Regardless of what you think about each particular issue, the overall tone is not really one of engagement, as there is virtually no discussion about what Latin American countries want. The irony is that policies intended to demonstrate we "care" (his word) can actually lead to greater isolation.

1 comments:

Defensores de Democracia 5:19 PM  

Florida Senator Marco Rubio went to the Brookings Institution ( Moderate and Liberal Think Thank ) and in a speech essentially cast himself as a liberal internationalist rather than as a neo-con.

Mitt Romney can not nominate Marco Rubio as vicepresident without making the Greatest U-Turn, Flip-Flop and About-Face in American Politics of the third millennium.

Marco Rubio, a member of the Foreign Relations Committee, would have been booed at a Republican Debate for his sound positions that are not far from those of President Obama.

Does Marco Rubio know that year 2012 will be a disaster for Republicans ?? - Is he already taking distance of Mitt Romney and the right wing extremists, so that he has a better future in year 2016 and beyond ??


The New Yorker
Marco Rubio, Centrist
Posted by Ryan Lizza
April 25, 2012


http://www.newyorker.com/online/blogs/newsdesk/2012/04/lizza-rubio.html


Some excerpts :

The first thing to note about Senator Marco Rubio’s “major” foreign-policy speech today was the venue. Most important Republicans choose to speak about foreign policy at the Heritage Foundation or, especially in the Bush era, the American Enterprise Institute, which incubated and defended the neo-conservatism that defined Bush’s foreign policy. (It’s still Dick Cheney’s forum of choice.) Rubio spoke instead at the venerable Brookings Institution, one of the oldest think tanks in Washington and one that has long fetishized bipartisanship, even as the place has come to be associated with Democrats and a respectable brand of moderate liberalism.

Everything about the speech was meant to send a message of bipartisanship.
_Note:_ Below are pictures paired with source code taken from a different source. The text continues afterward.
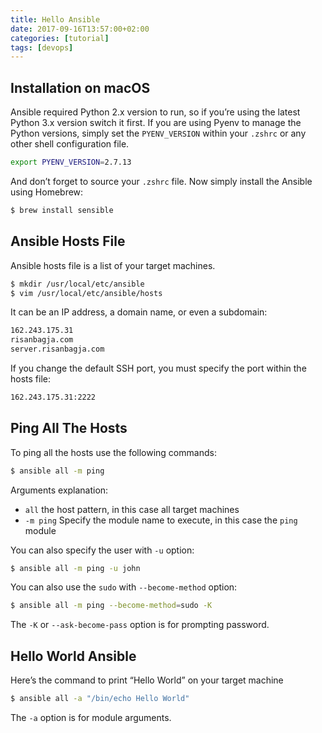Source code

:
 ```yaml
---
title: Hello Ansible
date: 2017-09-16T13:57:00+02:00
categories: [tutorial]
tags: [devops]
---
```

## Installation on macOS

Ansible required Python 2.x version to run, so if you’re using the latest Python 3.x version switch it first. If you are using Pyenv to manage the Python versions, simply set the `PYENV_VERSION` within your  `.zshrc` or any other shell configuration file.

```bash
export PYENV_VERSION=2.7.13
```

And don’t forget to source your `.zshrc` file. Now simply install the Ansible using Homebrew:

```bash
$ brew install sensible
```

## Ansible Hosts File

Ansible hosts file is a list of your target machines.

```bash
$ mkdir /usr/local/etc/ansible
$ vim /usr/local/etc/ansible/hosts
```

It can be an IP address, a domain name, or even a subdomain:

```bash
162.243.175.31
risanbagja.com
server.risanbagja.com
```

If you change the default SSH port, you must specify the port within the hosts file:

```bash
162.243.175.31:2222
```

## Ping All The Hosts

To ping all the hosts use the following commands:

```bash
$ ansible all -m ping
```

Arguments explanation:

- `all` the host pattern, in this case all target machines
- `-m ping` Specify the module name to execute, in this case the `ping` module

You can also specify the user with `-u` option:

```bash
$ ansible all -m ping -u john
```

You can also use the `sudo` with `--become-method` option:

```bash
$ ansible all -m ping --become-method=sudo -K
```

The `-K` or `--ask-become-pass` option is for prompting password.

## Hello World Ansible

Here’s the command to print “Hello World” on your target machine

```bash
$ ansible all -a "/bin/echo Hello World"
```

The `-a` option is for module arguments.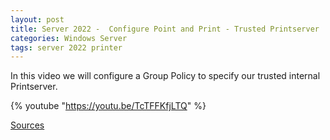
 ```yaml
---
layout: post
title: Server 2022 -  Configure Point and Print - Trusted Printserver
categories: Windows Server
tags: server 2022 printer
---
```


In this video we will configure a Group Policy to specify our trusted internal Printserver.

{% youtube "https://youtu.be/TcTFFKfjLTQ" %}

[Sources](https://support.microsoft.com/en-gb/topic/kb5005652-manage-new-point-and-print-default-driver-installation-behavior-cve-2021-34481-873642bf-2634-49c5-a23b-6d8e9a302872)


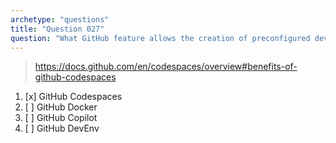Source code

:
 ```yaml
---
archetype: "questions"
title: "Question 027"
question: "What GitHub feature allows the creation of preconfigured development environments where all necessary tools and dependencies to contribute to a repository are installed?"
---
```



> https://docs.github.com/en/codespaces/overview#benefits-of-github-codespaces
1. [x] GitHub Codespaces
1. [ ] GitHub Docker
1. [ ] GitHub Copilot
1. [ ] GitHub DevEnv
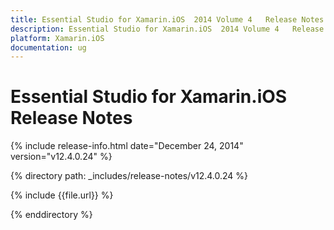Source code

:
 ```yaml
---
title: Essential Studio for Xamarin.iOS  2014 Volume 4   Release Notes  
description: Essential Studio for Xamarin.iOS  2014 Volume 4   Release Notes  
platform: Xamarin.iOS
documentation: ug
---
```


# Essential Studio for Xamarin.iOS  Release Notes  

{% include release-info.html date="December 24, 2014"  version="v12.4.0.24" %} 


{% directory path: _includes/release-notes/v12.4.0.24 %}

{% include {{file.url}} %}

{% enddirectory %}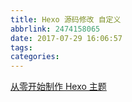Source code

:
 ```yaml
---
title: Hexo 源码修改 自定义
abbrlink: 2474158065
date: 2017-07-29 16:06:57
tags:
categories:
---
```


<!-- more -->

[从零开始制作 Hexo 主题](http://www.ahonn.me/2016/12/15/create-a-hexo-theme-from-scratch/)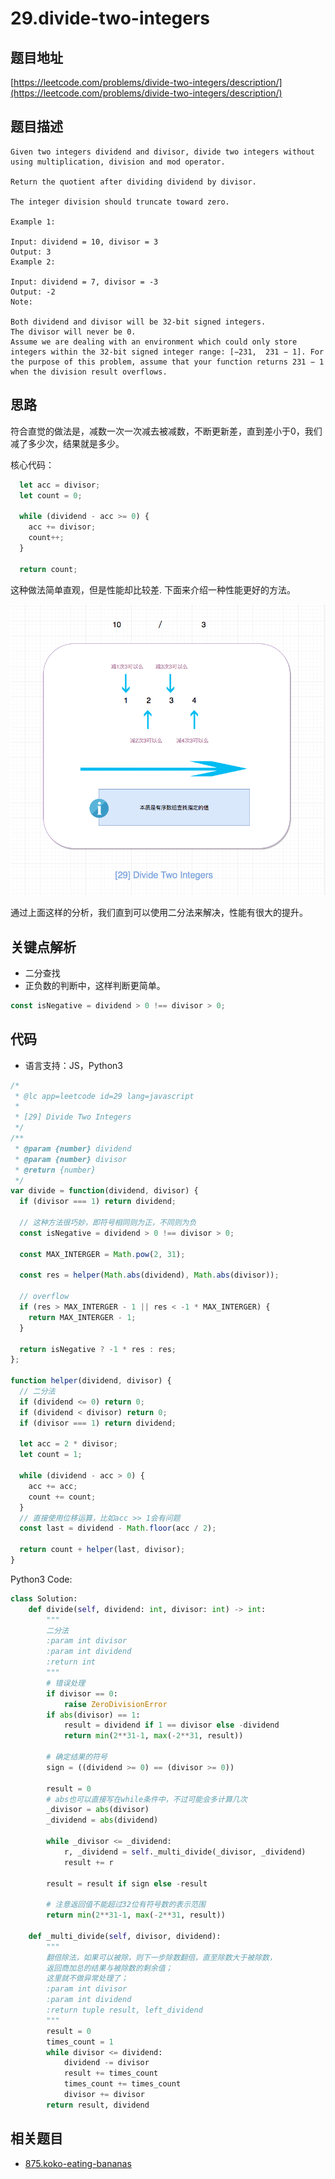 # 29.divide-two-integers

## 题目地址

[https://leetcode.com/problems/divide-two-integers/description/](https://leetcode.com/problems/divide-two-integers/description/)

## 题目描述

```text
Given two integers dividend and divisor, divide two integers without using multiplication, division and mod operator.

Return the quotient after dividing dividend by divisor.

The integer division should truncate toward zero.

Example 1:

Input: dividend = 10, divisor = 3
Output: 3
Example 2:

Input: dividend = 7, divisor = -3
Output: -2
Note:

Both dividend and divisor will be 32-bit signed integers.
The divisor will never be 0.
Assume we are dealing with an environment which could only store integers within the 32-bit signed integer range: [−231,  231 − 1]. For the purpose of this problem, assume that your function returns 231 − 1 when the division result overflows.
```

## 思路

符合直觉的做法是，减数一次一次减去被减数，不断更新差，直到差小于0，我们减了多少次，结果就是多少。

核心代码：

```javascript
  let acc = divisor;
  let count = 0;

  while (dividend - acc >= 0) {
    acc += divisor;
    count++;
  }

  return count;
```

这种做法简单直观，但是性能却比较差. 下面来介绍一种性能更好的方法。

![29.divide-two-integers](../.gitbook/assets/29.divide-two-integers.png)

通过上面这样的分析，我们直到可以使用二分法来解决，性能有很大的提升。

## 关键点解析

* 二分查找
* 正负数的判断中，这样判断更简单。

```javascript
const isNegative = dividend > 0 !== divisor > 0;
```

## 代码

* 语言支持：JS，Python3

```javascript
/*
 * @lc app=leetcode id=29 lang=javascript
 *
 * [29] Divide Two Integers
 */
/**
 * @param {number} dividend
 * @param {number} divisor
 * @return {number}
 */
var divide = function(dividend, divisor) {
  if (divisor === 1) return dividend;

  // 这种方法很巧妙，即符号相同则为正，不同则为负
  const isNegative = dividend > 0 !== divisor > 0;

  const MAX_INTERGER = Math.pow(2, 31);

  const res = helper(Math.abs(dividend), Math.abs(divisor));

  // overflow
  if (res > MAX_INTERGER - 1 || res < -1 * MAX_INTERGER) {
    return MAX_INTERGER - 1;
  }

  return isNegative ? -1 * res : res;
};

function helper(dividend, divisor) {
  // 二分法
  if (dividend <= 0) return 0;
  if (dividend < divisor) return 0;
  if (divisor === 1) return dividend;

  let acc = 2 * divisor;
  let count = 1;

  while (dividend - acc > 0) {
    acc += acc;
    count += count;
  }
  // 直接使用位移运算，比如acc >> 1会有问题
  const last = dividend - Math.floor(acc / 2);

  return count + helper(last, divisor);
}
```

Python3 Code:

```python
class Solution:
    def divide(self, dividend: int, divisor: int) -> int:
        """
        二分法
        :param int divisor
        :param int dividend
        :return int
        """
        # 错误处理
        if divisor == 0:
            raise ZeroDivisionError
        if abs(divisor) == 1:
            result = dividend if 1 == divisor else -dividend
            return min(2**31-1, max(-2**31, result))

        # 确定结果的符号
        sign = ((dividend >= 0) == (divisor >= 0))

        result = 0
        # abs也可以直接写在while条件中，不过可能会多计算几次
        _divisor = abs(divisor)
        _dividend = abs(dividend)

        while _divisor <= _dividend:
            r, _dividend = self._multi_divide(_divisor, _dividend)
            result += r

        result = result if sign else -result

        # 注意返回值不能超过32位有符号数的表示范围
        return min(2**31-1, max(-2**31, result))

    def _multi_divide(self, divisor, dividend):
        """
        翻倍除法，如果可以被除，则下一步除数翻倍，直至除数大于被除数，
        返回商加总的结果与被除数的剩余值；
        这里就不做异常处理了；
        :param int divisor
        :param int dividend
        :return tuple result, left_dividend
        """
        result = 0
        times_count = 1
        while divisor <= dividend:
            dividend -= divisor
            result += times_count
            times_count += times_count
            divisor += divisor
        return result, dividend
```

## 相关题目

* [875.koko-eating-bananas](875.koko-eating-bananas.md)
He was accompanied by Joe Lieberman, the hawkish ex-Democrat, and introduced by Brookings President Strobe Talbott, Deputy Secretary of State in the Clinton administration. He began by noting that he often partners with Democrats in the Senate, and he name-checked Bob Kagan, the author and foreign-policy thinker most famous these days for being mentioned by Barack Obama as his major influence.

Rubio, elected to the Senate in 2010 and now a member of the Foreign Relations Committee, gave a crisp and thoughtful tour of the world that, with very few changes, could easily have come out of the mouth of Barack Obama. He spoke passionately about “foreign aid,” a phrase that would have gotten him booed at a Republican debate. He repeatedly championed the now seemingly quaint post-war tradition of bipartisanship in foreign policy. And when, during a question-and-answer period, he was pressed to describe his differences with President Obama, he was restrained in his criticism and nuanced in explaining how he would handle certain hot spots differently. He twice mentioned the Clinton administration—positively.